Ambergris has literally been found almost everywhere on Earth that is on the ocean. There have been more found in the Atlantic Ocean than anywhere else, and more in the Southern Hemisphere, but it can appear anywhere.
So why do people care about this substance today? The primary consumer of the product is the perfume industry.
Ambergris does provide an element of scent to whatever it’s used for, but that isn’t the primary reason why perfumes use ambergris. The primary reason why ambergris is so sought after is its property as a fixative.
A fixative is a substance that allows the scent of perfume to linger longer. Ambergris molecules are what is known as lipophilic, which means fat-loving. Perfume scent molecules are also lipophilic, which means that they will attach themselves to the ambergris.
Some of the chemicals in ambergris have been created synthetically, but not all of them. That means that ambergris still has a great deal of value and it is used in high-end perfumes for both male and female scents.

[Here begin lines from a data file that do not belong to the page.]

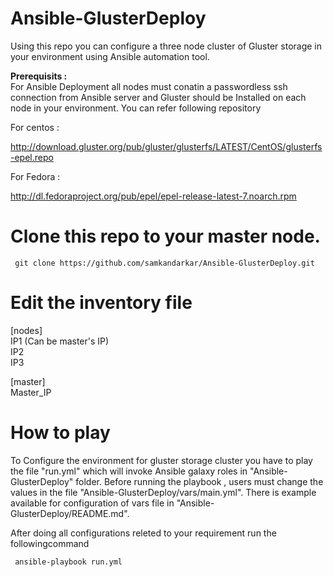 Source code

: # Ansible-GlusterDeploy
Using this repo you can configure a three node cluster of Gluster storage in your environment using Ansible automation tool.

<b> Prerequisits : </b> <br>
For Ansible Deployment all nodes must conatin a passwordless ssh connection from Ansible server and 
Gluster should be Installed on each node in your environment. You can refer following repository
 
 For centos : <br>
 
http://download.gluster.org/pub/gluster/glusterfs/LATEST/CentOS/glusterfs-epel.repo <br>

 For Fedora : <br>
 
http://dl.fedoraproject.org/pub/epel/epel-release-latest-7.noarch.rpm

 
# Clone this repo to your master node.
```
 git clone https://github.com/samkandarkar/Ansible-GlusterDeploy.git
```
# Edit the inventory file
 [nodes] <br>
 IP1 (Can be master's IP) <br>
 IP2 <br>
 IP3
 
 [master] <br>
 Master_IP
 
 # How to play 
 
 To Configure the environment for gluster storage cluster you have to play the file "run.yml" which will invoke Ansible galaxy roles in "Ansible-GlusterDeploy" folder.
 Before running the playbook , users must change the values in the file "Ansible-GlusterDeploy/vars/main.yml". There is example available for configuration of vars file in "Ansible-GlusterDeploy/README.md".
 
 After doing all configurations releted to your requirement run the followingcommand
 ```
  ansible-playbook run.yml
```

One of the better-known brands that used ambergris was Chanel No. 5. However, the cost and rarity of ambergris, and its completely unpredictable availability, make it difficult for most perfume manufactures to use on a regular basis.
However, there are still some boutique perfume makers which still do use natural ambergris. One of them is Roja Perfumes in the UK which sells perfumes at £500.00 a bottle.
Even though ambergris is a natural product from a whale, and it is collected without any harm to a whale, it is still regulated in some countries. In particular, it is illegal to possess or sell ambergris in the United States as per the 1973 Endangered Species Act, and in Australia, it is illegal to export or import.
However, the Convention on International Trade in Endangered Species considers ambergris a waste product from whales and doesn’t control it, so it is legal to possess and sell in most countries.
If you do happen to come across some ambergris, and you live in a country where you can sell it, you potentially bring in a massive windfall.
In June of 2021, some fishermen off the coast of Yemen found the body of a dead sperm whale. Inside the whale, they found a 280-pound piece of ambergris which had a value of $1.5 million dollars.
In 2020, a fisherman in Thailand found a piece of floating ambergris that had an estimated value of $1 million dollars, and in 2016 three fishermen in Oman found a sample worth almost $3 million dollars.
These are some of the largest finds, but there are many smaller samples that people have found which might vary in size from a pebble to a small rock which can be worth hundreds to tens of thousands of dollars.
Its price is currently on a par per gram with gold.
Because of its rarity, and its unpredictability, ambergris will probably remain one of the most valuable substances on Earth. So if you are walking on the beach and you see something that looks like a waxy turd, check it out because it just might be as good as a winning lottery ticket.